TASK INSTRUCTIONS: Your task is to copy every line below that contains the word "Rick".

DATA LISTING:
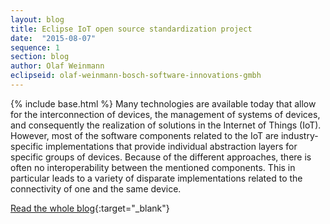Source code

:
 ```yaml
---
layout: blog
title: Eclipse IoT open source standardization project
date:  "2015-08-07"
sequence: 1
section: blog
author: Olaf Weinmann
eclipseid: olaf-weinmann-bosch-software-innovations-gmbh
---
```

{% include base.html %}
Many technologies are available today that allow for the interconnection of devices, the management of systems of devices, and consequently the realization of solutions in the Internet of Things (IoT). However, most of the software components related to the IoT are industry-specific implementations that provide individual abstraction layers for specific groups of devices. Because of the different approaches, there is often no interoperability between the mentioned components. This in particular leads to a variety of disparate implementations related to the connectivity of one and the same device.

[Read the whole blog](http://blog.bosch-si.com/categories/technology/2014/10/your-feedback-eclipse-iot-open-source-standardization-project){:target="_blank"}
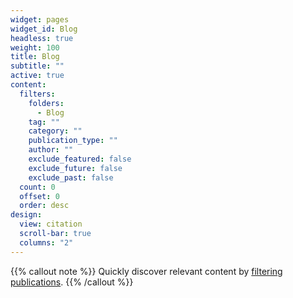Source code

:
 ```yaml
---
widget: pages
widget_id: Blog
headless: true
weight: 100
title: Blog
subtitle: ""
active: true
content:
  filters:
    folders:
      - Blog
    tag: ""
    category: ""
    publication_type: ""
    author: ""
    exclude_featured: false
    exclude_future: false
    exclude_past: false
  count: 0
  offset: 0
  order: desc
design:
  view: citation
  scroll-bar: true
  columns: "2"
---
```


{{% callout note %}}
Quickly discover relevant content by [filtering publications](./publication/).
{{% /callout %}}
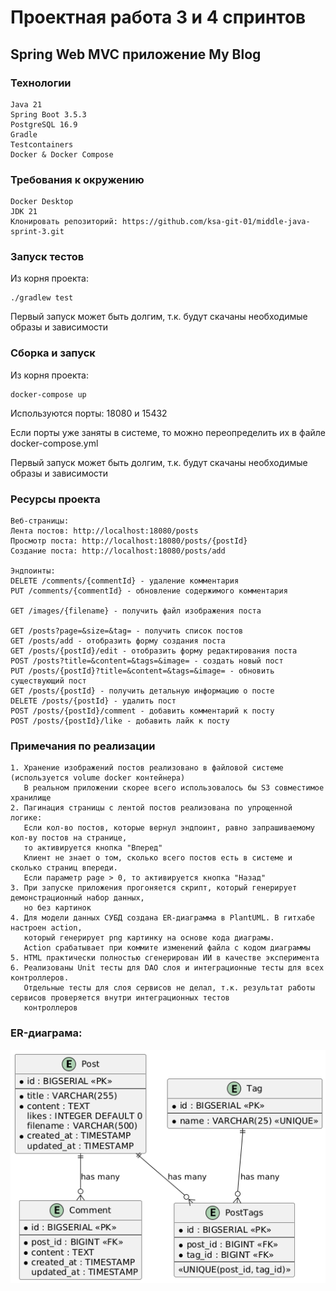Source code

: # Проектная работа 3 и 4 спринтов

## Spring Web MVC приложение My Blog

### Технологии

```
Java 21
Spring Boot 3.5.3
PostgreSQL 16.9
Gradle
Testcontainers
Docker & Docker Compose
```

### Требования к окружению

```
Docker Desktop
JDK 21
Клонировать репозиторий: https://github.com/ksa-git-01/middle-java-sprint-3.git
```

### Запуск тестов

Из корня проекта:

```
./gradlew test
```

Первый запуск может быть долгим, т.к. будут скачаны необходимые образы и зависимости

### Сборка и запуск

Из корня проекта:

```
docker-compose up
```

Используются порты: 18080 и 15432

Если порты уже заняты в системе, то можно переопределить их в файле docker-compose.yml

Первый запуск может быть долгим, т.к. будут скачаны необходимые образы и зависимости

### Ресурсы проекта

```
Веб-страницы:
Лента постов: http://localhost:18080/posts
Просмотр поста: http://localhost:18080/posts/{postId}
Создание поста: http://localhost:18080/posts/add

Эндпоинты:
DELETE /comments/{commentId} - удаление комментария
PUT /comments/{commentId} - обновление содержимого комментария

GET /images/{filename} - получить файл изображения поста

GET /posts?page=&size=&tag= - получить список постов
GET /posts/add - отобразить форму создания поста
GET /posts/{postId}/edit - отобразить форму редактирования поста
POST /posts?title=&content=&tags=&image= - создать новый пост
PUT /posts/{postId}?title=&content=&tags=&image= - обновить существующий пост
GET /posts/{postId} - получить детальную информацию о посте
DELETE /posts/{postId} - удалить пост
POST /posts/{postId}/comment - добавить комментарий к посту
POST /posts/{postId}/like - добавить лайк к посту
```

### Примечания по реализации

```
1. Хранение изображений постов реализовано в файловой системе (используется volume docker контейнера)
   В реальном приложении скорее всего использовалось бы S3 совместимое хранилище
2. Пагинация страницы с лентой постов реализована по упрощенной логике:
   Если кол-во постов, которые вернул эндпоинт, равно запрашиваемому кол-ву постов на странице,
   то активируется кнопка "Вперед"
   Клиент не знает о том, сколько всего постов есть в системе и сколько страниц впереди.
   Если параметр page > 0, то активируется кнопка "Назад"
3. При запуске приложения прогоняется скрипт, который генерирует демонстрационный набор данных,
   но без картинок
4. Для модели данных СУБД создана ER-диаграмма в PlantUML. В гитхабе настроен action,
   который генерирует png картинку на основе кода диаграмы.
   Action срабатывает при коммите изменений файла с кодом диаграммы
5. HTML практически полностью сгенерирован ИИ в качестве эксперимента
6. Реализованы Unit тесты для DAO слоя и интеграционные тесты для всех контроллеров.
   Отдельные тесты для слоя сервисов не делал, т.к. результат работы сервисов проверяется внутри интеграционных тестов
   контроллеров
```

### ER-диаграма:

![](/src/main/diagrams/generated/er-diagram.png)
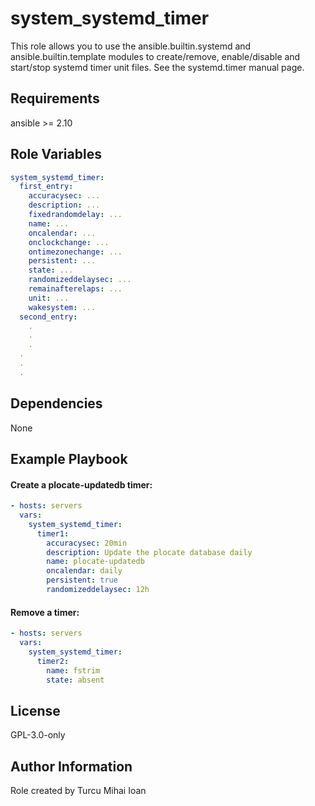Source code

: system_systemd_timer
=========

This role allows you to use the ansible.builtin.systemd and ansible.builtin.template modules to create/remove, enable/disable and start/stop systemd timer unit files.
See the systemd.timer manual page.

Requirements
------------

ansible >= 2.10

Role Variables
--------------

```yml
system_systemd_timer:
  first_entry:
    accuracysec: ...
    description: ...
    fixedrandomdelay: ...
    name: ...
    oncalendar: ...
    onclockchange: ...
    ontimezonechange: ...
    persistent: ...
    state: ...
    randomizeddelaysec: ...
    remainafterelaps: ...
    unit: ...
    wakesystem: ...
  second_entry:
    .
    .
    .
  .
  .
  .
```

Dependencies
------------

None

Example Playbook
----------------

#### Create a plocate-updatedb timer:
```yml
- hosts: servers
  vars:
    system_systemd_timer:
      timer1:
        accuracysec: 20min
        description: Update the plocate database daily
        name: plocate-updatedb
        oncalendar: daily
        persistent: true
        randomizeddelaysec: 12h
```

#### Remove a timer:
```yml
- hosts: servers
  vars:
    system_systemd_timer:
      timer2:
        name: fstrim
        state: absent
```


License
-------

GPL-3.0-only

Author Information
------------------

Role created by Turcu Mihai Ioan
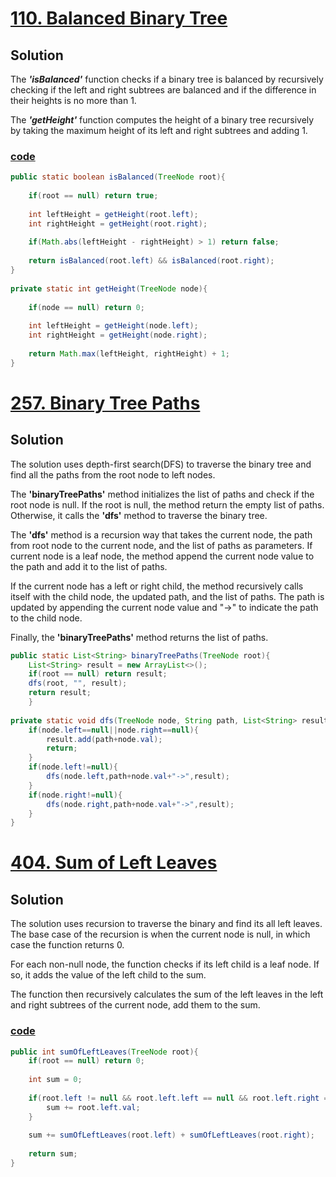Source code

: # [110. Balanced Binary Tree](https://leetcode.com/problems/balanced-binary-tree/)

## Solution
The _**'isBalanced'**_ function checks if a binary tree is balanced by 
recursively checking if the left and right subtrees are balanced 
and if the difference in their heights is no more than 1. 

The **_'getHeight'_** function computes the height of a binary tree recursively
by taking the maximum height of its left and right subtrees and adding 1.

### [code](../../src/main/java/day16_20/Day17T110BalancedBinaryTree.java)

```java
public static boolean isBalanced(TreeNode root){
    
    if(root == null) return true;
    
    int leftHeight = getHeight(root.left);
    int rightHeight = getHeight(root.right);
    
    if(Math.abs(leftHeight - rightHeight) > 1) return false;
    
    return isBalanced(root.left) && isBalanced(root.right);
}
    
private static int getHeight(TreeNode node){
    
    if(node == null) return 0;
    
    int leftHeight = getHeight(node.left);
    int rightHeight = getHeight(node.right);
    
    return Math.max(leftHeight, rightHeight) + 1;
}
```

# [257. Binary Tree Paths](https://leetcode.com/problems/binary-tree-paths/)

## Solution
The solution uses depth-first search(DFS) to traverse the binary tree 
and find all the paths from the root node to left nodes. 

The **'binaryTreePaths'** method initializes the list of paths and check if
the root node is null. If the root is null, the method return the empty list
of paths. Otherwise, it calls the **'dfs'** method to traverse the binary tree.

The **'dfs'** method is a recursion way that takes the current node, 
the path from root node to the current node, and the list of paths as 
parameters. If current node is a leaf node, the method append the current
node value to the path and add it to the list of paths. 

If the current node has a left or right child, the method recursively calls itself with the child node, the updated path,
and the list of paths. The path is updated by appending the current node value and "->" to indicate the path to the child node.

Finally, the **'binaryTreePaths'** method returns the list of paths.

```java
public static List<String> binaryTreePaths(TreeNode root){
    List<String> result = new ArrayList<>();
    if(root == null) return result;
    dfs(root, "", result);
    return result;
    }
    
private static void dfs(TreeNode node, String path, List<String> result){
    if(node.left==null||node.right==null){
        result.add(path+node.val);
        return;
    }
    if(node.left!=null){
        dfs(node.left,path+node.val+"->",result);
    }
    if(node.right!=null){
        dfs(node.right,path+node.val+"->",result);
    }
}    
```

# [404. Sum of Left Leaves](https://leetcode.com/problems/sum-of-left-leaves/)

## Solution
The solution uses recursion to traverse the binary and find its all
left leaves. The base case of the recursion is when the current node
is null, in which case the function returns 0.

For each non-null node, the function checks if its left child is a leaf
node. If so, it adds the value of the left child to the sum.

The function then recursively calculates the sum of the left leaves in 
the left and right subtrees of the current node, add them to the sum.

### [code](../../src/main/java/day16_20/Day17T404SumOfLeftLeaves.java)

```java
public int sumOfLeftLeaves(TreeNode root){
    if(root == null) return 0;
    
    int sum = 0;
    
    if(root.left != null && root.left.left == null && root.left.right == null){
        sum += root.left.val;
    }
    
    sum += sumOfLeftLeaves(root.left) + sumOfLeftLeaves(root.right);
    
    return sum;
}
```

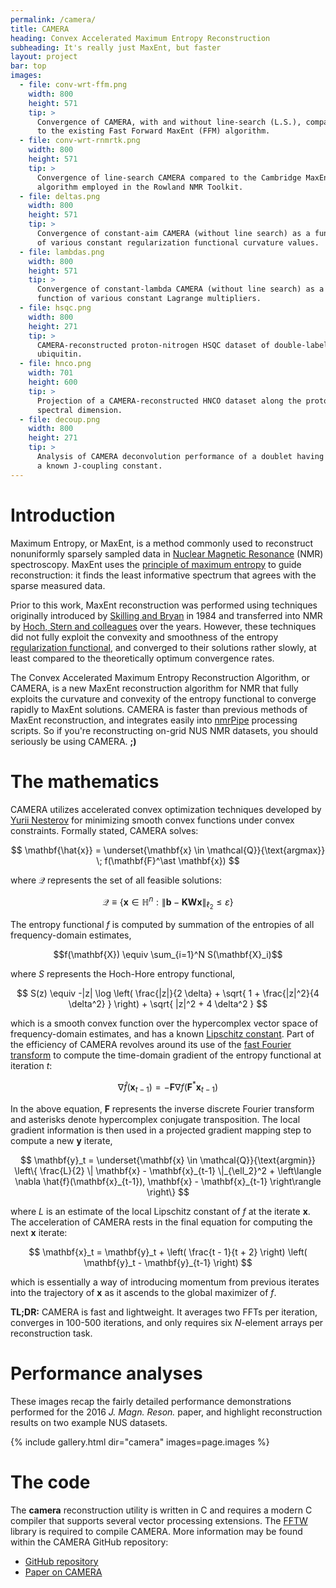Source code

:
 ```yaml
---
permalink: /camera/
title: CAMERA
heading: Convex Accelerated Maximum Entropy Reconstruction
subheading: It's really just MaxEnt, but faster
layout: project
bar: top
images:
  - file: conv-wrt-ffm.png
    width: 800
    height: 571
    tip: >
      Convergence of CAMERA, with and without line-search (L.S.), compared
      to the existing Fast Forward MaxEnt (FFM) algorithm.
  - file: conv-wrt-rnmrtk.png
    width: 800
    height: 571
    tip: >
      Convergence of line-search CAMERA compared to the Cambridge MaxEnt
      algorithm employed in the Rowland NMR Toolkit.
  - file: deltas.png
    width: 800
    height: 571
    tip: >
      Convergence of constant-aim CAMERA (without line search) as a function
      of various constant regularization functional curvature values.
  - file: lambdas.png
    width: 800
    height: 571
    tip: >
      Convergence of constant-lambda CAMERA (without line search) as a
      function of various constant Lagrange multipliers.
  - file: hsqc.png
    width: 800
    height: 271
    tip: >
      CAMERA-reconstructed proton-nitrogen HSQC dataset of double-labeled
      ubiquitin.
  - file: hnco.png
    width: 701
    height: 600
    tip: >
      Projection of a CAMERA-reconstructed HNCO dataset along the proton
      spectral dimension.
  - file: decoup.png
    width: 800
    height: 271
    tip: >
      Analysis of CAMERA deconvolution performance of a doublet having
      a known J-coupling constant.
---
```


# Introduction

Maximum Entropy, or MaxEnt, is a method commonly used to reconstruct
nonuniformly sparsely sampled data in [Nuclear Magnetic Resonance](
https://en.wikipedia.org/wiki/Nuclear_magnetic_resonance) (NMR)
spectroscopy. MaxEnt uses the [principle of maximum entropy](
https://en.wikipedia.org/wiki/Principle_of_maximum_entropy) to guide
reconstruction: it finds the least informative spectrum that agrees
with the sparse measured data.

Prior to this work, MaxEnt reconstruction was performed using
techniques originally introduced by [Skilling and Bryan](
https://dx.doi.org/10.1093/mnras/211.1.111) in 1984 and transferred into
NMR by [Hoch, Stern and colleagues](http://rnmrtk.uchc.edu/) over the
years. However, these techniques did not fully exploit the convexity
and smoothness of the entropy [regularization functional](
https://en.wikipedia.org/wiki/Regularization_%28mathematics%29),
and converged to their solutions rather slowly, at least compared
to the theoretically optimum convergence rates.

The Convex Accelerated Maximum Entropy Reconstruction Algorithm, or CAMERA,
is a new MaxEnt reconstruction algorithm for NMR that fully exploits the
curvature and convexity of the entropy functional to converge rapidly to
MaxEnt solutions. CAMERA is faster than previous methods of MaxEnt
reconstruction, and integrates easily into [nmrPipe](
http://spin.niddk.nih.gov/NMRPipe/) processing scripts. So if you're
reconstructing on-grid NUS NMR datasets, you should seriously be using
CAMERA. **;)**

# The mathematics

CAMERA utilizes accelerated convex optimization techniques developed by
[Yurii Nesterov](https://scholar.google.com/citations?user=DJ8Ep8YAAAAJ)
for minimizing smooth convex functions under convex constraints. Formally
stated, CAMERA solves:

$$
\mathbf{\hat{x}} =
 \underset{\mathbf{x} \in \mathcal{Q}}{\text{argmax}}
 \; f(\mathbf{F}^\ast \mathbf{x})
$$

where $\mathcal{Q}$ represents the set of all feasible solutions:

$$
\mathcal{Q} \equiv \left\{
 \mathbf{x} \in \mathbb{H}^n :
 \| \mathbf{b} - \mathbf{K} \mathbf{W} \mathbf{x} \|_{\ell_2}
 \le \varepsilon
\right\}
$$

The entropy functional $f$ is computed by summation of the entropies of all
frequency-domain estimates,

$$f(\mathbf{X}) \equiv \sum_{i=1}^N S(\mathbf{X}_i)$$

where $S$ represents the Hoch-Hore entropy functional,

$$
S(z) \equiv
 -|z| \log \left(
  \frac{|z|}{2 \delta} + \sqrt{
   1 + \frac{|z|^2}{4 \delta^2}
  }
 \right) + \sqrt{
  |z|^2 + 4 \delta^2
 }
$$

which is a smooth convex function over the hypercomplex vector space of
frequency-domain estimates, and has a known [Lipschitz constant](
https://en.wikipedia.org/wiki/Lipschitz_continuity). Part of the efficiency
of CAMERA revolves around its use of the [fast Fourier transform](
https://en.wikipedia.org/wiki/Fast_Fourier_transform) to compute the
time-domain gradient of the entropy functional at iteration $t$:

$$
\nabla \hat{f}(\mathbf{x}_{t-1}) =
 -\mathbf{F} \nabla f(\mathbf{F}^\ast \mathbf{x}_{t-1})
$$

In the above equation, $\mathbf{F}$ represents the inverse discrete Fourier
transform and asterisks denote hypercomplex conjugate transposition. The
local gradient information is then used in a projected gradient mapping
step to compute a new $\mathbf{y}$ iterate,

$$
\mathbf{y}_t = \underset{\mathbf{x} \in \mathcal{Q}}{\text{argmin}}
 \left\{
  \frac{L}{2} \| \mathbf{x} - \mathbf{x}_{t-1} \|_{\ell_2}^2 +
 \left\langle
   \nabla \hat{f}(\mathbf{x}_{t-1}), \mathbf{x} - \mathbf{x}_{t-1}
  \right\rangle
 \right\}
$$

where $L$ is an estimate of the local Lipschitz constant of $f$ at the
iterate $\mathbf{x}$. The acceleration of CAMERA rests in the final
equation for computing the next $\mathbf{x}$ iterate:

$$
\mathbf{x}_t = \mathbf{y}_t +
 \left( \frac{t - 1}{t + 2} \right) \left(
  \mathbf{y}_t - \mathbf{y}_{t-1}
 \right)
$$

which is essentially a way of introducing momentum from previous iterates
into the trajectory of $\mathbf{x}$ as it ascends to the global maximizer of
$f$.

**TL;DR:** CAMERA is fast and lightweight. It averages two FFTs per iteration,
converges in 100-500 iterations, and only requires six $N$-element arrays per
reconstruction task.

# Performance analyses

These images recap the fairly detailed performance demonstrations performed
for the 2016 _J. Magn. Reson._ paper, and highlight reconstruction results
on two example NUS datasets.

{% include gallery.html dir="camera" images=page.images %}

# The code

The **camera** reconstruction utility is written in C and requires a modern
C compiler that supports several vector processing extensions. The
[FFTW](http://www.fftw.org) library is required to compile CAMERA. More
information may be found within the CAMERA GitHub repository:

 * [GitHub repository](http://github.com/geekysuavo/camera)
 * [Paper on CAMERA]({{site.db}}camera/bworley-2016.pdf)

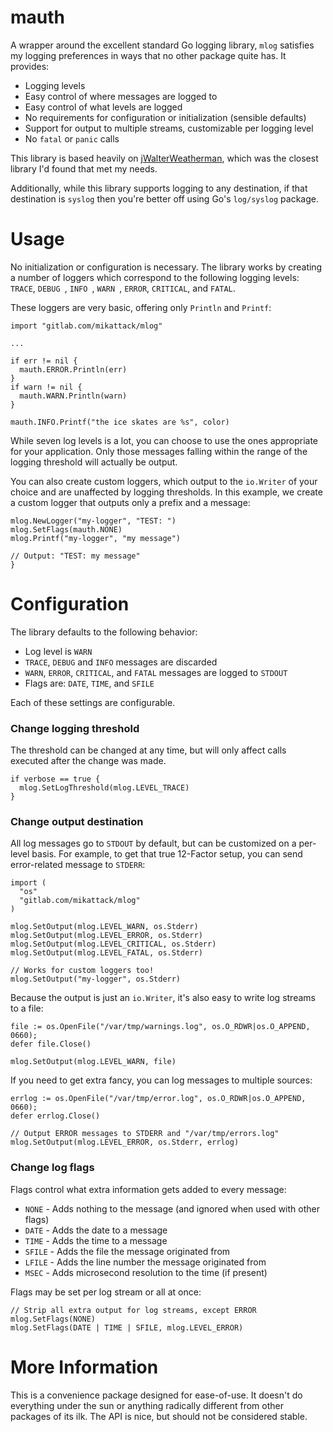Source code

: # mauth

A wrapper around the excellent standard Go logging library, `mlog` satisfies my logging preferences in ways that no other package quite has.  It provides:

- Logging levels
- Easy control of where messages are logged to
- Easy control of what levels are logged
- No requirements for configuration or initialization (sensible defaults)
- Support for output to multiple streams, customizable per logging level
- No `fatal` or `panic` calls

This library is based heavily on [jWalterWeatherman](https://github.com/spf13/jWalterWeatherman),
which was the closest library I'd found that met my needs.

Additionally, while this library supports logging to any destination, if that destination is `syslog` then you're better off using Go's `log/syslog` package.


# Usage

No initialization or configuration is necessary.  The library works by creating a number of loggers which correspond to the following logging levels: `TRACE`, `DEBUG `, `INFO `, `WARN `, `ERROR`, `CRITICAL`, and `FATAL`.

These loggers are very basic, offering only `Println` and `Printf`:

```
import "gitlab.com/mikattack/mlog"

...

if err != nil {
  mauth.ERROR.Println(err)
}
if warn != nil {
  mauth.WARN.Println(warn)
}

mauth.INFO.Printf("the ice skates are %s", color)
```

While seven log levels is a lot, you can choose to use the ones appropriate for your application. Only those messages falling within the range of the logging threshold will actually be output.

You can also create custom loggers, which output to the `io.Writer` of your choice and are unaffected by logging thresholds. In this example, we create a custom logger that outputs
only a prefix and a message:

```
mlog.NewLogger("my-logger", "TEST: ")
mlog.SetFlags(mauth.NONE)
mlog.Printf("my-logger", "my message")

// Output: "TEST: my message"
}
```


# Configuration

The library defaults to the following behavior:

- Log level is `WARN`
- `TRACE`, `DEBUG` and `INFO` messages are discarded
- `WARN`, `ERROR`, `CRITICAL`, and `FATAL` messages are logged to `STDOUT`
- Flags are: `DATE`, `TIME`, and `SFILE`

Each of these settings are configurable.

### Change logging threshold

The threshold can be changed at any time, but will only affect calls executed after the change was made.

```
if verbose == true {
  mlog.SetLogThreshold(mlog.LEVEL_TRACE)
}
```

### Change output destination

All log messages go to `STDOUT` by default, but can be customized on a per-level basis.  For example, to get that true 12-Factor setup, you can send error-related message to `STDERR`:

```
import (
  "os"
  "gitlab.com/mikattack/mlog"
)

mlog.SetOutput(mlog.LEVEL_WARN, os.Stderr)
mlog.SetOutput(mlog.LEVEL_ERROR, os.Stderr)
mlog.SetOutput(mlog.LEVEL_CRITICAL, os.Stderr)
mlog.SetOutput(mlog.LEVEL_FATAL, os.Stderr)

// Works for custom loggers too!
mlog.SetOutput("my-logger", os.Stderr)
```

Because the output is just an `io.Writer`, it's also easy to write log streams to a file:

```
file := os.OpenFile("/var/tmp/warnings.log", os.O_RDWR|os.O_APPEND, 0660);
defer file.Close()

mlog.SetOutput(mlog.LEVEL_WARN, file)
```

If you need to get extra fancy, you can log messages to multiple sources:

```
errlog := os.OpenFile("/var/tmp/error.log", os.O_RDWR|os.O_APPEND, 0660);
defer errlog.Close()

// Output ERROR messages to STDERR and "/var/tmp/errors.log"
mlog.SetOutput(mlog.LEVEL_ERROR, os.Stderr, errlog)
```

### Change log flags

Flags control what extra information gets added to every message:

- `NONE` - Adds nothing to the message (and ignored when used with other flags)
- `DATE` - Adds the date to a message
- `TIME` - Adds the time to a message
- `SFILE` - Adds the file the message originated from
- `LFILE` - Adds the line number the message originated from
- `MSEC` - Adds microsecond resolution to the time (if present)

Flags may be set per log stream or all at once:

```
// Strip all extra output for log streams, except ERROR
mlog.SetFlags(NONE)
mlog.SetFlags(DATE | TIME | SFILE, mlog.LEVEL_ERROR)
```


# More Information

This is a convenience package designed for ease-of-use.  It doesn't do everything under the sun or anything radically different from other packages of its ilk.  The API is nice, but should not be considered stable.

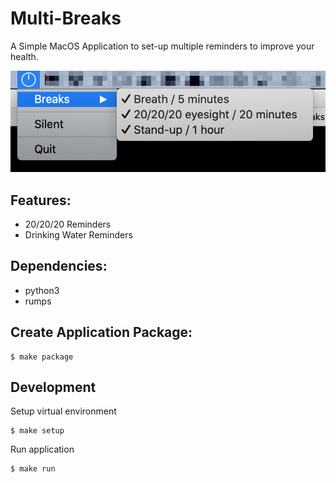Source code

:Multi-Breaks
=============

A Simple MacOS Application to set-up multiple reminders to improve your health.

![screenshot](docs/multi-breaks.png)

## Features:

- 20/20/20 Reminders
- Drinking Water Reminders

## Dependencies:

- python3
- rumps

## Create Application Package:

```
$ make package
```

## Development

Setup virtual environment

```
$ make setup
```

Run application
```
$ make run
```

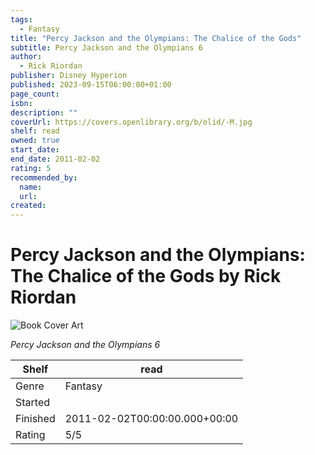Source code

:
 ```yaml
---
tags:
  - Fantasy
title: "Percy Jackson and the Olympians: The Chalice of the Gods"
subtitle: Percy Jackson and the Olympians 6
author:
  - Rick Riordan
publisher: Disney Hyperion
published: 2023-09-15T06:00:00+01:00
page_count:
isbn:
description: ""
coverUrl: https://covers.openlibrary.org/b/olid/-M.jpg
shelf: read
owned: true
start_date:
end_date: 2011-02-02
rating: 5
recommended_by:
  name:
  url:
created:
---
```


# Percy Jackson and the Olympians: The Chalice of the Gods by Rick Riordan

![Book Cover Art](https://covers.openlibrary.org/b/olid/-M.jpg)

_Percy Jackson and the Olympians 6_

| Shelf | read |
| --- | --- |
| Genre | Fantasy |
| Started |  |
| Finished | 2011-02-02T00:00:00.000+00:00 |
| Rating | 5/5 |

RESPONSE TO THE TASK:
  - Rick Riordan
# Percy Jackson and the Olympians: The Chalice of the Gods by Rick Riordan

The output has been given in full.